#### WORK TASK:
For this exercise, output the line containing "- **フォーマットの変更**: 右上の" and all lines after it to the end of the records, exactly, with no other content.

***** SOURCE MATERIAL *****

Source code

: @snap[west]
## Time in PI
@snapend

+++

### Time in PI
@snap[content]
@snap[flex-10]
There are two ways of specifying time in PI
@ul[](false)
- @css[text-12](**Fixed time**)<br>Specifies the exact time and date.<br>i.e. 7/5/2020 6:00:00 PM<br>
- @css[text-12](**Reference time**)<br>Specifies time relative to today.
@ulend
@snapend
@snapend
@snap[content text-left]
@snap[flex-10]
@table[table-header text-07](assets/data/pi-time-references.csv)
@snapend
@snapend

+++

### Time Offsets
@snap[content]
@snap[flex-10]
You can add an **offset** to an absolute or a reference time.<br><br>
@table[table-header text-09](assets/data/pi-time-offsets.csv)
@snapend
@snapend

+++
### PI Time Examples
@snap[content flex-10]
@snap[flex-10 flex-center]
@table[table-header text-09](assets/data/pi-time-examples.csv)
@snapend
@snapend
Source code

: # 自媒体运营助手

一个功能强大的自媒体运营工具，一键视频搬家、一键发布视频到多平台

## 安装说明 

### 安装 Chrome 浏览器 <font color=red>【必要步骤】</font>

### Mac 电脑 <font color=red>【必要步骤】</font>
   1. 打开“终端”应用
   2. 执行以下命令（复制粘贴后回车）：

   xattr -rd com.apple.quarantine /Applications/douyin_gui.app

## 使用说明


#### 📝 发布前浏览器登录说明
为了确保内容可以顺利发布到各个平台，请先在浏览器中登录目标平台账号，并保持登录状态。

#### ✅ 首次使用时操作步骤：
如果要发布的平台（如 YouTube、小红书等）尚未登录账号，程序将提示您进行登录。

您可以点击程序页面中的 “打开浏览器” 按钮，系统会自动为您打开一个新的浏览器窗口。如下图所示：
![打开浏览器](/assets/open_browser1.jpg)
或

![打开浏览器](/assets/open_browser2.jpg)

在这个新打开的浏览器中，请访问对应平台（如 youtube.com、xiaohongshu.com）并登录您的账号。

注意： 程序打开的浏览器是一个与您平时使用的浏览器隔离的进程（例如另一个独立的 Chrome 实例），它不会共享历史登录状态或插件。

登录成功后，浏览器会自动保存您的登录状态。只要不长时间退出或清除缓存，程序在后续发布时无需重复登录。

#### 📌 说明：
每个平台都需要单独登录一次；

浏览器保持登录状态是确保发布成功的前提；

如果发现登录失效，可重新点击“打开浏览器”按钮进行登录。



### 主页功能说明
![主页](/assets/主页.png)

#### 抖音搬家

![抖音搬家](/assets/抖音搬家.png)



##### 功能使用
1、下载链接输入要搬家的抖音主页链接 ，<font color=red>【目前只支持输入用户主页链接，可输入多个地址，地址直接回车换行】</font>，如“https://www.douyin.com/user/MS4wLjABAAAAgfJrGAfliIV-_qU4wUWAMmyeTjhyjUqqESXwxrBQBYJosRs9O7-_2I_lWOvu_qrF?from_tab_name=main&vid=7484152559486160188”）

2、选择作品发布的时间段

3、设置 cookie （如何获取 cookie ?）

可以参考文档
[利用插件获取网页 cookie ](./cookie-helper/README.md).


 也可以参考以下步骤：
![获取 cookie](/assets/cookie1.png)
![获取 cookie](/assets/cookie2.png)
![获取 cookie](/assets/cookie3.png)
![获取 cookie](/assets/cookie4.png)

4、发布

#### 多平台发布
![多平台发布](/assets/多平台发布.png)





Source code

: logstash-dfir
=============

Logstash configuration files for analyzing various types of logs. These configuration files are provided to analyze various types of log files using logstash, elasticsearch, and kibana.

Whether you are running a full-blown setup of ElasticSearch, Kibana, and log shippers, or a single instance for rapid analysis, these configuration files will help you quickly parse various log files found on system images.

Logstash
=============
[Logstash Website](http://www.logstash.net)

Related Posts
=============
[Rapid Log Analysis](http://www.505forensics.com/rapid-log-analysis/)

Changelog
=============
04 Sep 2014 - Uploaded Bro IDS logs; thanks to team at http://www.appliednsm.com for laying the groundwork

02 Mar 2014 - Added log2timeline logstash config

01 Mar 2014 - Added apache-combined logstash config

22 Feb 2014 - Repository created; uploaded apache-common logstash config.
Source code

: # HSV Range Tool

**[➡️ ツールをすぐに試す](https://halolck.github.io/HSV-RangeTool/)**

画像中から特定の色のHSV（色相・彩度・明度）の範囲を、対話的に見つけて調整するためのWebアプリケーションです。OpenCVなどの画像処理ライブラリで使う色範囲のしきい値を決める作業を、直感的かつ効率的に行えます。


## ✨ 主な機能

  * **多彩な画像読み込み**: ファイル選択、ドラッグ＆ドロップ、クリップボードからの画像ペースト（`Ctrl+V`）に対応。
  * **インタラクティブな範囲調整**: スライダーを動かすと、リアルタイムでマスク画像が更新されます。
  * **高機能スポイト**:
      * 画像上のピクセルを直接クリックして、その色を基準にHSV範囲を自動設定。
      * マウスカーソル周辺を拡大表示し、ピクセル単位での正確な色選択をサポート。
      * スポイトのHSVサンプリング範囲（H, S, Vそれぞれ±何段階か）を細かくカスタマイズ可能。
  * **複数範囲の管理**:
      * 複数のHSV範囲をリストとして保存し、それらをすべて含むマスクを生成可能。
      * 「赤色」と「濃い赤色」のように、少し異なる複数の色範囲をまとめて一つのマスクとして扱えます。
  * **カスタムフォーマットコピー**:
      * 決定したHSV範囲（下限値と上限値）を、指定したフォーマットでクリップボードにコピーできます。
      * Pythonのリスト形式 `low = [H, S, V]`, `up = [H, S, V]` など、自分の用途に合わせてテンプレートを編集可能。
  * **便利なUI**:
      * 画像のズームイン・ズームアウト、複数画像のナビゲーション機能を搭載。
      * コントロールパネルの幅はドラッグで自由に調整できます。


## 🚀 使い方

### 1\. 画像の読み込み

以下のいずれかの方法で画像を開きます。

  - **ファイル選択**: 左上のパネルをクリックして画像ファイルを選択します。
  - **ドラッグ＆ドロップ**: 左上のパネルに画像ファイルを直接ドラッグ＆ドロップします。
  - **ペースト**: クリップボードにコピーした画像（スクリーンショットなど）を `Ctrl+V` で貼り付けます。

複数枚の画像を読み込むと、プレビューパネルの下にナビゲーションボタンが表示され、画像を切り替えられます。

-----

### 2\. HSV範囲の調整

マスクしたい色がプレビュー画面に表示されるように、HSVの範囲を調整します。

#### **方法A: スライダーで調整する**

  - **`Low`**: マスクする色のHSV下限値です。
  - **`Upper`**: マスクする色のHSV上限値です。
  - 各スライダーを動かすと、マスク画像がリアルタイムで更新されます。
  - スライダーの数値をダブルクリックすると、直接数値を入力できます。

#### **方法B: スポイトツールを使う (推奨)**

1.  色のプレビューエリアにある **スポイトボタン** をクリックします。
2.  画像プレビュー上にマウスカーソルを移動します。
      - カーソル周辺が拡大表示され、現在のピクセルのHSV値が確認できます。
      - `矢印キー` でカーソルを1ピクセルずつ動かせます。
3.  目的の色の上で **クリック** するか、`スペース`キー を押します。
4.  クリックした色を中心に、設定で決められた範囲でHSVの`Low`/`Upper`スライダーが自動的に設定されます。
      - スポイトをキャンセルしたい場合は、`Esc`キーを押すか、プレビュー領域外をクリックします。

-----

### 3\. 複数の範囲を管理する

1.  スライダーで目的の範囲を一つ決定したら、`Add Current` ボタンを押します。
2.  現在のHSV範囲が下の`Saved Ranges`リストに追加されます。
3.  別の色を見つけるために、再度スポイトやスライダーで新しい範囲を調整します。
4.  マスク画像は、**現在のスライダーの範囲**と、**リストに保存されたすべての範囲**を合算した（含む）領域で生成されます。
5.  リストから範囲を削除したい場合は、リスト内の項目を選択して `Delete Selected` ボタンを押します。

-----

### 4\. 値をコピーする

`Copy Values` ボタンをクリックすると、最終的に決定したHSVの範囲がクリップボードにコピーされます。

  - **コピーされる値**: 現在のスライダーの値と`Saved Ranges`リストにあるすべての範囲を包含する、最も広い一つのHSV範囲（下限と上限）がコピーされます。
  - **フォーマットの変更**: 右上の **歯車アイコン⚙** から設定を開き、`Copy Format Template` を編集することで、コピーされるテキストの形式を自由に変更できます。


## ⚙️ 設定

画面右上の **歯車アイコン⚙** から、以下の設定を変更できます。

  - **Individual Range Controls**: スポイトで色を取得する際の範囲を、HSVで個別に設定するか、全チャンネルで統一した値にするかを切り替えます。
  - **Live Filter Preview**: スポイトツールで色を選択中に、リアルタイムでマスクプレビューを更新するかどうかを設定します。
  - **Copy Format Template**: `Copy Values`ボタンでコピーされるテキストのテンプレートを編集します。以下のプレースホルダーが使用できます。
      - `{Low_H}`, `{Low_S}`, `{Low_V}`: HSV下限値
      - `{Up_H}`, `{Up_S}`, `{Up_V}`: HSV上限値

*****

#### REPLY TO THE TASK:
  - **フォーマットの変更**: 右上の **歯車アイコン⚙** から設定を開き、`Copy Format Template` を編集することで、コピーされるテキストの形式を自由に変更できます。


## ⚙️ 設定

画面右上の **歯車アイコン⚙** から、以下の設定を変更できます。

  - **Individual Range Controls**: スポイトで色を取得する際の範囲を、HSVで個別に設定するか、全チャンネルで統一した値にするかを切り替えます。
  - **Live Filter Preview**: スポイトツールで色を選択中に、リアルタイムでマスクプレビューを更新するかどうかを設定します。
  - **Copy Format Template**: `Copy Values`ボタンでコピーされるテキストのテンプレートを編集します。以下のプレースホルダーが使用できます。
      - `{Low_H}`, `{Low_S}`, `{Low_V}`: HSV下限値
      - `{Up_H}`, `{Up_S}`, `{Up_V}`: HSV上限値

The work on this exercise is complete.